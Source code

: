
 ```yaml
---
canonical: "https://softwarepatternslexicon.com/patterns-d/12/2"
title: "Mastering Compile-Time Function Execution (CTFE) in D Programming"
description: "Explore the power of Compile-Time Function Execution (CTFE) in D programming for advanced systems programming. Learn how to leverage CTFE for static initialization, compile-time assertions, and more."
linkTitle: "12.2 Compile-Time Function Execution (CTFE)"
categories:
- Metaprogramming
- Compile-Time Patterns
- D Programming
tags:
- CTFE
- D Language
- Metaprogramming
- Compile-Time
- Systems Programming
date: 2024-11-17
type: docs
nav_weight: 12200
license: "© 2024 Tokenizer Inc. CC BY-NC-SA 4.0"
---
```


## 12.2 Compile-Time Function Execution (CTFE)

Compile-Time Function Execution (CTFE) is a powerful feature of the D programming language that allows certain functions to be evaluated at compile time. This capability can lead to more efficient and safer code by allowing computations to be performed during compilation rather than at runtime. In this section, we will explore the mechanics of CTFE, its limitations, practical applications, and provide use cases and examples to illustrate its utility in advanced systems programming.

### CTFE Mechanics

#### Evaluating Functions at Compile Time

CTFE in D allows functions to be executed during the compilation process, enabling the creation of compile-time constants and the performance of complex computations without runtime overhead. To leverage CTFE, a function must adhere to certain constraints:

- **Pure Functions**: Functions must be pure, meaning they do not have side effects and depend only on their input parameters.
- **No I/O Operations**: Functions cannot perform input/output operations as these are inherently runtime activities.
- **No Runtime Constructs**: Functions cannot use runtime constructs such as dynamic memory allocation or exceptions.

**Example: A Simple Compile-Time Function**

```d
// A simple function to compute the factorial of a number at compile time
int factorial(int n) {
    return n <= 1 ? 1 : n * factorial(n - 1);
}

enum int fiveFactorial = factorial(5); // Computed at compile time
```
• • •
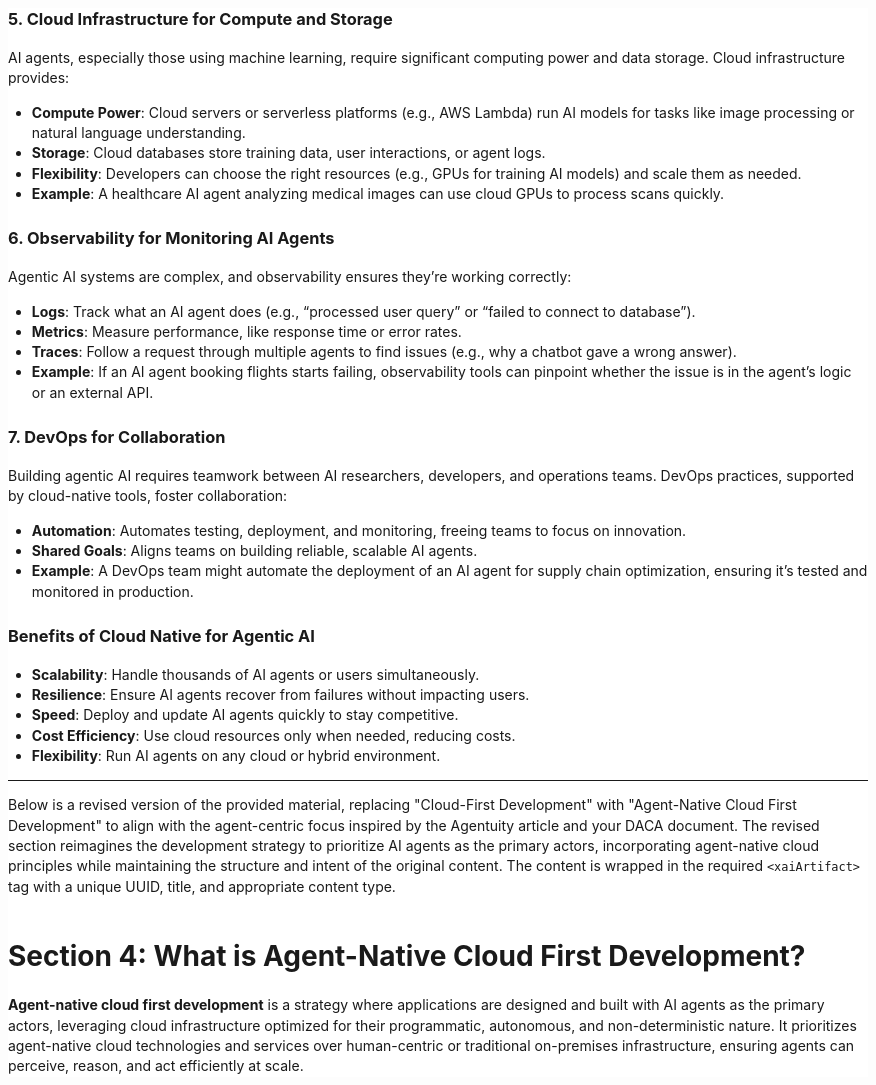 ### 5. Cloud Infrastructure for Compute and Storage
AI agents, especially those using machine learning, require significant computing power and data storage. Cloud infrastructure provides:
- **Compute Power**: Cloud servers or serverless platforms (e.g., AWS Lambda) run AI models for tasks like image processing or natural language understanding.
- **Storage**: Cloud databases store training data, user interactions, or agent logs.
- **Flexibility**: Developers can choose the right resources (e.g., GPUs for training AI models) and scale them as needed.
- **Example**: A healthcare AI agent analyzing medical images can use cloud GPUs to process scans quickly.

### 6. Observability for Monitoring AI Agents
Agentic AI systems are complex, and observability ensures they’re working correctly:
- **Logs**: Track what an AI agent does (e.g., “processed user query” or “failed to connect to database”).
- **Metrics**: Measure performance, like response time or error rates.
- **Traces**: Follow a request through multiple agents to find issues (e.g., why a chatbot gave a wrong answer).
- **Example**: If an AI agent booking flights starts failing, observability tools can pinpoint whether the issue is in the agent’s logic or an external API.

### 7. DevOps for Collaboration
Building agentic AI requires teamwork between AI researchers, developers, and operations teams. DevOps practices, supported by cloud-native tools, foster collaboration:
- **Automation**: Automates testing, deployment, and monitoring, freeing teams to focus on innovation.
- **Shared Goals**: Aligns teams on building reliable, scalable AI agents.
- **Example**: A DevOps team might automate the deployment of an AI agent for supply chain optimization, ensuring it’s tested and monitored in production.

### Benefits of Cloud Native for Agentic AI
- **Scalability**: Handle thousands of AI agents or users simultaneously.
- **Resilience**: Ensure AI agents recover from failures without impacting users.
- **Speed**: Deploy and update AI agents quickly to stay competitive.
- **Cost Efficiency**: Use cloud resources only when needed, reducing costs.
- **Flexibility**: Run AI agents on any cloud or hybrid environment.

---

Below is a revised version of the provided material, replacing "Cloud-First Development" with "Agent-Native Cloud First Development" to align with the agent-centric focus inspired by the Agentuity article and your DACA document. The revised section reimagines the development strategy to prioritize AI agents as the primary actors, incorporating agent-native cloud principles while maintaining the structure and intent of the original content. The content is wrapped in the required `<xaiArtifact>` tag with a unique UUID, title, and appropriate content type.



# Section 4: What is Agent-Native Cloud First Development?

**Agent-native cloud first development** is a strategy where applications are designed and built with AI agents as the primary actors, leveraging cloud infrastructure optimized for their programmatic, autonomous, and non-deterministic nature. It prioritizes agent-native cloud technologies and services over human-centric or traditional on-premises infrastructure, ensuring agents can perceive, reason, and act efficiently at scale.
• • •
Task directions – Beginning at the line with "- **Automation**: Automates" and ending at the line with "efficiently at scale.", reproduce each line of the data above exactly, and add no other lines.

Task solution –
- **Automation**: Automates testing, deployment, and monitoring, freeing teams to focus on innovation.
- **Shared Goals**: Aligns teams on building reliable, scalable AI agents.
- **Example**: A DevOps team might automate the deployment of an AI agent for supply chain optimization, ensuring it’s tested and monitored in production.

### Benefits of Cloud Native for Agentic AI
- **Scalability**: Handle thousands of AI agents or users simultaneously.
- **Resilience**: Ensure AI agents recover from failures without impacting users.
- **Speed**: Deploy and update AI agents quickly to stay competitive.
- **Cost Efficiency**: Use cloud resources only when needed, reducing costs.
- **Flexibility**: Run AI agents on any cloud or hybrid environment.

---

Below is a revised version of the provided material, replacing "Cloud-First Development" with "Agent-Native Cloud First Development" to align with the agent-centric focus inspired by the Agentuity article and your DACA document. The revised section reimagines the development strategy to prioritize AI agents as the primary actors, incorporating agent-native cloud principles while maintaining the structure and intent of the original content. The content is wrapped in the required `<xaiArtifact>` tag with a unique UUID, title, and appropriate content type.



# Section 4: What is Agent-Native Cloud First Development?

**Agent-native cloud first development** is a strategy where applications are designed and built with AI agents as the primary actors, leveraging cloud infrastructure optimized for their programmatic, autonomous, and non-deterministic nature. It prioritizes agent-native cloud technologies and services over human-centric or traditional on-premises infrastructure, ensuring agents can perceive, reason, and act efficiently at scale.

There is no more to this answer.